HX Holden Kingswood
And it’s not ‘Covid tax’!
YOU CAN’T look at a social media car advert right now without seeing the words ‘Covid tax’ in the responses and feedback.
But is Covid tax the only reason for the recent price hikes in the cars we love, and what is Covid tax anyway?
It’s no secret that the asking prices of classic cars – Aussie stuff in particular – have headed for the moon in the second half of 2020.
The theory seems to be that the hikes (the Covid tax) are down to JobKeeper payments suddenly seeing low-income earners with more money in their pockets than ever before, and a group of workers who took government-backed opportunity to raid their superannuation also finding themselves in the same cashed-up boat.
Maybe it won’t last long, but that’s one theory.
Throw in the death of Australian car-manufacturing, historically low interest rates and a Covid 19-magnified wave of nostalgia for the good old days, and you have yourself the perfect storm for asking prices to go ballistic.
But is that what’s really happening?
Car Sales Manager at Melbourne’s Healey Factory, Russell Cox, doesn’t think so.
He does, however, recognise that prices are heading north at a great rate.
“People are going crazy at the moment,” he says.
“But it’s not on everything. High quality cars at under $50,000 are where the action is, but those are still high-end cars, so they’re not what anybody on JobKeeper is looking at.”

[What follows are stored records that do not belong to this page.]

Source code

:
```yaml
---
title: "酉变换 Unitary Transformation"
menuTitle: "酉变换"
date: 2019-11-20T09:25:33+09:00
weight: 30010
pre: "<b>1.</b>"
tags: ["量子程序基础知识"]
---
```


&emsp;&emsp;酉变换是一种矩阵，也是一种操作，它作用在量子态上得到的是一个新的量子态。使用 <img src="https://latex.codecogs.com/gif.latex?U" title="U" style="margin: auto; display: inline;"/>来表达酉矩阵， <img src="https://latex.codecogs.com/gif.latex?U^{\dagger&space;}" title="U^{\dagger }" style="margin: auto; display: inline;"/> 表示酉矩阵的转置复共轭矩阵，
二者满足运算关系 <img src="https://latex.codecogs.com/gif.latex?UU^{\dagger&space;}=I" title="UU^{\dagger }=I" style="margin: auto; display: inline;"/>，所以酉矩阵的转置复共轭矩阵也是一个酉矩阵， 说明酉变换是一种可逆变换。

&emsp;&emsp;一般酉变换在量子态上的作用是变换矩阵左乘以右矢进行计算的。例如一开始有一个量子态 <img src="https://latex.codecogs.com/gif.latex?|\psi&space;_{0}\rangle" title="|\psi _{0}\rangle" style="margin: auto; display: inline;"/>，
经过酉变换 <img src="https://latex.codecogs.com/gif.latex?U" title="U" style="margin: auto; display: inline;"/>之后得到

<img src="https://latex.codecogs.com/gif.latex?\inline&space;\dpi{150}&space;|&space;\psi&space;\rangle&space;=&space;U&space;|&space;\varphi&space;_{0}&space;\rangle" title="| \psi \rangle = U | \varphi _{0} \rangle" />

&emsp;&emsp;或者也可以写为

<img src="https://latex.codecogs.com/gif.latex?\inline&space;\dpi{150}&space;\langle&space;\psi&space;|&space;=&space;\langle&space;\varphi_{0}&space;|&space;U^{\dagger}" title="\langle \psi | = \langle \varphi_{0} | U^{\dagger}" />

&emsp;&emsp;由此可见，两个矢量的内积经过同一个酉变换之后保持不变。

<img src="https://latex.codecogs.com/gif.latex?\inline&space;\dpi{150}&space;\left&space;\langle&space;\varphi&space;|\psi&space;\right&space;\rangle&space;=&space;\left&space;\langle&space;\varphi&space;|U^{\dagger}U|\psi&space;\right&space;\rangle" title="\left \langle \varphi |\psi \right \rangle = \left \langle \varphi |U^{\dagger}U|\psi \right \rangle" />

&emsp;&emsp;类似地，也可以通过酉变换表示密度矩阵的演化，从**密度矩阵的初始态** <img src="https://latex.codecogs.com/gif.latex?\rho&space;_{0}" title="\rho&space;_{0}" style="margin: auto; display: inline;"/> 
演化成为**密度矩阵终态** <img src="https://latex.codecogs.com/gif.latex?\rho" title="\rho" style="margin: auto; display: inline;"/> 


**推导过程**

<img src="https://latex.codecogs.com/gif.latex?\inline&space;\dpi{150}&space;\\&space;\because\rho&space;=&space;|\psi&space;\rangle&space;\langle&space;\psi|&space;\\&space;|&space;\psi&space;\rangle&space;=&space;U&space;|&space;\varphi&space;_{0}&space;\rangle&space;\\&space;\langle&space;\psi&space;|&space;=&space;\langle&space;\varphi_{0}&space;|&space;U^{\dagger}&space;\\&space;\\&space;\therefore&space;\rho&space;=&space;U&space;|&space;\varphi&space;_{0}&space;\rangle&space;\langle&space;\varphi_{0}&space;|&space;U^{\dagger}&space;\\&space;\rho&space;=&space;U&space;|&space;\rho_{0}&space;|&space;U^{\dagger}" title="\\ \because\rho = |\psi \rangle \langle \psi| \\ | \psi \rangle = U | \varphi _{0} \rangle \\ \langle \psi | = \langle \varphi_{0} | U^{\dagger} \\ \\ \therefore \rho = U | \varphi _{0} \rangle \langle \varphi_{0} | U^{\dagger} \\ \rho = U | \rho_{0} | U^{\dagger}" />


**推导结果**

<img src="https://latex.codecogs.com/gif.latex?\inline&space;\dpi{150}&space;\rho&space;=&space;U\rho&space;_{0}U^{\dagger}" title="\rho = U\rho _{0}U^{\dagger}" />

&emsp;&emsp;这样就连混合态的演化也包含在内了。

So what is jacking up prices?
“My theory is that people are not travelling. They’re not spending their usual 20 or 30-grand on overseas holidays. We had a customer in here recently who normally visits his house in France at this time of year, and this year, he’s not. So he bought himself an Austin Healey instead.
“Beyond that, it’s supply and demand. And the supply’s just not there. During lockdown, people from outside Melbourne couldn’t even bring their cars to us to be sold, and I’ve been having to buy cars sight unseen to get stock. And sometimes you get burned doing that.”
But Russell admits that none of this explains the stratospheric rise in the prices of Australian cars, many of which are of dubious condition.
“Three-on-the-column, six-cylinder Kingswoods and Falcons and the prices being asked for them…I just don’t get it.”
Clive Massel of Makulu Vehicle Services offers other reasons for the phenomenon.
“There are three primary reasons for the increase in interest in the classic car market,” he told us.
“The first is that investing in a classic car is capital-gains free. Secondly, there’s a better return than bank interest rates at the moment. And thirdly, many people just don’t know what lies ahead or what life will be like in a Covid world. Some are saying, stuff it, we’re going to buy what we want and enjoy it.”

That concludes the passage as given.